Design

The single-exposure patterning capability of EUVL

24th February 2021
Alex Lynn
0

At the 2021 SPIE Advanced Lithography Conference, imec and ASML presented several papers that demonstrate the ultimate single-exposure patterning capability of today’s 0.33NA NXE:3400 extreme ultraviolet lithography (EUVL).

Process optimisations have enabled the patterning of dense 28nm pitch line/spaces with an Inpria metal-oxide resist in one single exposure, relevant for high-volume manufacturing. For the first time, optical and e-beam inspections were correlated with electrical data to gain further insights in improving stochastic defectivity – i.e., both breaks and bridges.

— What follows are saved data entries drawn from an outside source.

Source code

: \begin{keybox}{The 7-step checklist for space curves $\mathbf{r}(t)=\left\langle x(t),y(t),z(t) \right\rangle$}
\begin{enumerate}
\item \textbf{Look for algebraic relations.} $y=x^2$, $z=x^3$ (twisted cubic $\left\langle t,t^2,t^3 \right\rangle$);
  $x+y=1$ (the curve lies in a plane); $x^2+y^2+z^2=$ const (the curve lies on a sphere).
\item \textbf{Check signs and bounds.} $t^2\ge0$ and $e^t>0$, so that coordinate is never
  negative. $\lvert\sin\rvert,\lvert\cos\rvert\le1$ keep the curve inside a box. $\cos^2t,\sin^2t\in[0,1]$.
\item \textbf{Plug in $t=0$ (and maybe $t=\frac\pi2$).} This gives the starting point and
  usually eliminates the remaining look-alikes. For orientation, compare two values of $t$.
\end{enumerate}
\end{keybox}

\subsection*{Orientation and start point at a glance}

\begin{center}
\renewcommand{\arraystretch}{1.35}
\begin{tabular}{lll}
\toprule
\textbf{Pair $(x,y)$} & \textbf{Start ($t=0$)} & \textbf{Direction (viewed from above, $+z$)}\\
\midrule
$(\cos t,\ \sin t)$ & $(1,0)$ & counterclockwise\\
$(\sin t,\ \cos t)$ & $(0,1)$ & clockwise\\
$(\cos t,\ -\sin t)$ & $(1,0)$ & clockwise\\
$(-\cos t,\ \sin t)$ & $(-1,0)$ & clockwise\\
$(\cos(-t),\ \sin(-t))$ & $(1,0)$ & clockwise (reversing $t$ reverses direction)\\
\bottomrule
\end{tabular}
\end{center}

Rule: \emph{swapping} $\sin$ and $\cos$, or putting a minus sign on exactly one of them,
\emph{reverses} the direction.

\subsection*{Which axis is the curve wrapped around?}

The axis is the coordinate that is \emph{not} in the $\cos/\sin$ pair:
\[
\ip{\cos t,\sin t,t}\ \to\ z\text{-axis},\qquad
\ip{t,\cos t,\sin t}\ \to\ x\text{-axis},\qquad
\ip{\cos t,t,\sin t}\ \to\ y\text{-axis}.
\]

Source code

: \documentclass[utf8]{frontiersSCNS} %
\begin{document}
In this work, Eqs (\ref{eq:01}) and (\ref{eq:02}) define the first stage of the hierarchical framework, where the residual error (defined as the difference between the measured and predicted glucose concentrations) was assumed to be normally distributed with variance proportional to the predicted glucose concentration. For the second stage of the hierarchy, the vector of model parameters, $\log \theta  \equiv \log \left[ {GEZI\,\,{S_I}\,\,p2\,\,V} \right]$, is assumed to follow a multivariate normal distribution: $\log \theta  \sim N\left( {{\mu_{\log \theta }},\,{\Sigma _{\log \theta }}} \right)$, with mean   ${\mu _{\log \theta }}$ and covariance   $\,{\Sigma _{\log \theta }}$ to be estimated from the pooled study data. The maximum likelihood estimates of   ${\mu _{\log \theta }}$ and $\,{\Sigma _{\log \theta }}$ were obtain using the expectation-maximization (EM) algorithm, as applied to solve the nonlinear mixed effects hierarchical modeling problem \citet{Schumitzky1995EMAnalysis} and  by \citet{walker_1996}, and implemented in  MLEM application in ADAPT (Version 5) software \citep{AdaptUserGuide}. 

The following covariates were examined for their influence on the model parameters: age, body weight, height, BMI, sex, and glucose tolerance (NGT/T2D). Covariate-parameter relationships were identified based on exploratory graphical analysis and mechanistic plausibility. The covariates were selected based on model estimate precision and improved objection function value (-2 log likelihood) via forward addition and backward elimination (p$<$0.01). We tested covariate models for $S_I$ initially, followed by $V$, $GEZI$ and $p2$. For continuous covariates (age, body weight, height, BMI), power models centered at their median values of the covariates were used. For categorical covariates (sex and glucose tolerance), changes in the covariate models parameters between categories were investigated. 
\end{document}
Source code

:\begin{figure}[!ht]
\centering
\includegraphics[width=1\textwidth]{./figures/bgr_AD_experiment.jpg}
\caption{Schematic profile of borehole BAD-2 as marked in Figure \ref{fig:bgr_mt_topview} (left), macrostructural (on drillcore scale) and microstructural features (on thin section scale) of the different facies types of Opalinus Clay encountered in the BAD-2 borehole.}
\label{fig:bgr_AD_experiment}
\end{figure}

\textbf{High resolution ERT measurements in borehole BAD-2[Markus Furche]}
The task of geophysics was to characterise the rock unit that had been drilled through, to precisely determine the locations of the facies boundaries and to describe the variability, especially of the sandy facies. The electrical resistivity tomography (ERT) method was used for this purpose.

In addition, source optimisations have led to printing the smallest pitch possible with the current NXE:3400 scanner (i.e., 24nm pitch line/spaces and 28nm pitch contact holes), allowing for early material development required for high-NA EUV lithography scanners.

Extreme ultraviolet lithography has reached a critical decision point where one can move to EUV multi-patterning for printing the densest features of the next generation ICs or push further the single print capability on today’s 0.33NA full field scanners.

“While multi-patterning techniques would offer more relaxed pitches, single patterning enables a tremendous cost advantage and simpler process schemes,” said Kurt Ronse, Advanced Patterning Program Director at imec. “Imec and ASML have demonstrated 28nm pitch single-exposure patterning readiness for line/spaces, which corresponds to critical back-end-of-line metal layers of a 5nm technology node. This brings the NXE:3400 scanner very close to its resolution limit for high-volume manufacturing.” The results were obtained using Inpria’s metal-oxide (MOx) resist process.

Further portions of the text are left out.